Data-driven approaches for detecting fast progressors to end-stage renal disease (ESRD) among all stage chronic kidney disease (CKD) patients powered by a large electronic-health record (EHR) dataset

Study type
Protocol
Date of Approval
Study reference ID
22_001793
Lay Summary

Chronic kidney disease (CKD) is an insidious disease with a dramatically increasing prevalence of almost 850 million across the globe. About 4% of the CKD patients progress to end stage renal disease (ESRD) and kidney failure which is a leading cause of mortality and is associated with a high economic burden. One of the key challenges for researchers and physicians is the early detection of CKD patients with fast progression to ESRD, referred to as fast progressors. This provides the foundation for further research and implementation of existing and future measures for timely intervention and better patient stratification with the aim to delay or - in early stages - even prevent the need for dialysis in the future. This translates into improved quality of life and outcomes for CKD patients and substantial cost savings for the healthcare system. The goal of this study is to develop novel data-driven approaches able to properly utilize the valuable information in large electronic health records (EHR) datasets and provide state-of-the-art detection of CKD fast progressors at all stages of the disease. In this study we will develop in close collaboration with clinicians, a CKD risk prediction algorithm using a patient population from the UK. To assess the generalisability of the algorithm, its ability to predict the risk of CKD progression will be assessed using a large, independent EHR dataset from the US. Findings from this study will provide opportunities of using data driven approaches to enable physicians optimizing the management of CKD patients.

Technical Summary

The study aims to develop a machine-learning (ML)
approach based on laboratory test results, vital sign measurements, comorbidities, and medications, to predict the risk of chronic kidney disease (CKD) progression to end stage renal disease (ESRD) in the primary care setting. This is a retrospective cohort study that uses secondary data from the CPRD GOLD and CPRD Aurum databases in the UK to train and develop the ML models. The patient population of interest consists of patients with a CKD or ESRD diagnosis recorded in CPRD.
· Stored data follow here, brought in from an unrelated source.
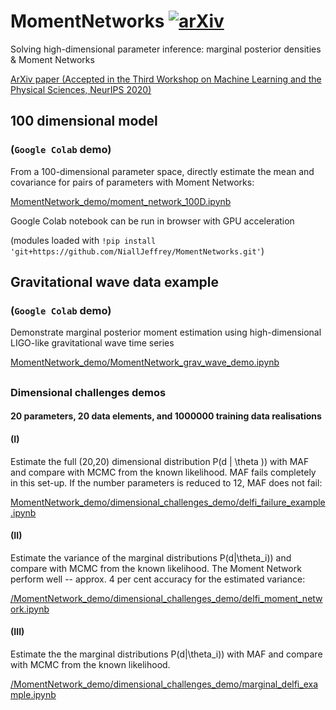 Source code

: # MomentNetworks [![arXiv](https://img.shields.io/badge/arXiv-2011.05991-b31b1b.svg)](https://arxiv.org/abs/2011.05991)
Solving high-dimensional parameter inference: marginal posterior densities & Moment Networks 

[ArXiv paper (Accepted in the Third Workshop on Machine Learning and the Physical Sciences, NeurIPS 2020)](https://arxiv.org/abs/2011.05991)

## 100 dimensional model
###  (`Google Colab` demo)

From a 100-dimensional parameter space, directly estimate the mean and covariance for pairs of parameters with Moment Networks:

[MomentNetwork_demo/moment_network_100D.ipynb](https://github.com/NiallJeffrey/MomentNetworks/blob/master/MomentNetwork_demo/moment_network_100D.ipynb)

Google Colab notebook can be run in browser with GPU acceleration

(modules loaded with `!pip install 'git+https://github.com/NiallJeffrey/MomentNetworks.git'`)

## Gravitational wave data example
###  (`Google Colab` demo)
Demonstrate marginal posterior moment estimation using high-dimensional LIGO-like gravitational wave time series

[MomentNetwork_demo/MomentNetwork_grav_wave_demo.ipynb](https://github.com/NiallJeffrey/MomentNetworks/blob/master/MomentNetwork_demo/MomentNetwork_grav_wave_demo.ipynb)


## 
### Dimensional challenges demos
#### 20 parameters, 20 data elements, and 1000000 training data realisations

#### (I)
Estimate the full (20,20) dimensional distribution P(d | \theta )) with MAF and compare with MCMC from the known likelihood. MAF fails completely in this set-up. If the number parameters is reduced to 12, MAF does not fail:

[MomentNetwork_demo/dimensional_challenges_demo/delfi_failure_example.ipynb](https://github.com/NiallJeffrey/MomentNetworks/blob/master/MomentNetwork_demo/dimensional_challenges_demo/delfi_failure_example.ipynb)

#### (II)
Estimate the variance of the marginal distributions P(d|\theta_i)) and compare with MCMC from the known likelihood. The Moment Network perform well --  approx. 4 per cent accuracy for the estimated variance: 

[/MomentNetwork_demo/dimensional_challenges_demo/delfi_moment_network.ipynb](https://github.com/NiallJeffrey/MomentNetworks/blob/master/MomentNetwork_demo/dimensional_challenges_demo/delfi_moment_network.ipynb)

#### (III)
Estimate the the marginal distributions P(d|\theta_i)) with MAF and compare with MCMC from the known likelihood. 

[/MomentNetwork_demo/dimensional_challenges_demo/marginal_delfi_example.ipynb](https://github.com/NiallJeffrey/MomentNetworks/blob/master/MomentNetwork_demo/dimensional_challenges_demo/marginal_delfi_example.ipynb)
We will consider different time periods to onset of ESRD relevant for the clinical application of the developed approaches to define fast progressors. For example, considering longer time periods to ESRD onset such as 5 years can enable timely prevention actions. To build a CKD risk prediction algorithm that enables early detection of fast CKD progressors, multivariate machine learning models, namely gradient boosting trees ensembles and neural network based approaches will be developed and trained on the CPRD data. These approaches were shown to effectively capture complex non-linear dependencies and offer high-quality results in terms of prediction accuracy and generalization ability. In addition, the Machine Learning (ML) approaches will employ feature engineering approaches, which enable the capturing of temporal information relevant for the problem, as well as automatic feature selection integrated into the cross-validation workflow, which ensures a minimal and optimal set of features necessary for successful application in clinical practice.
In a detailed evaluation study, we will compare the predictive performance of our approaches with relevant state-of-the-art published benchmarks for CKD risk prediction on a large, independent EHR (electronic-health record) dataset from the US.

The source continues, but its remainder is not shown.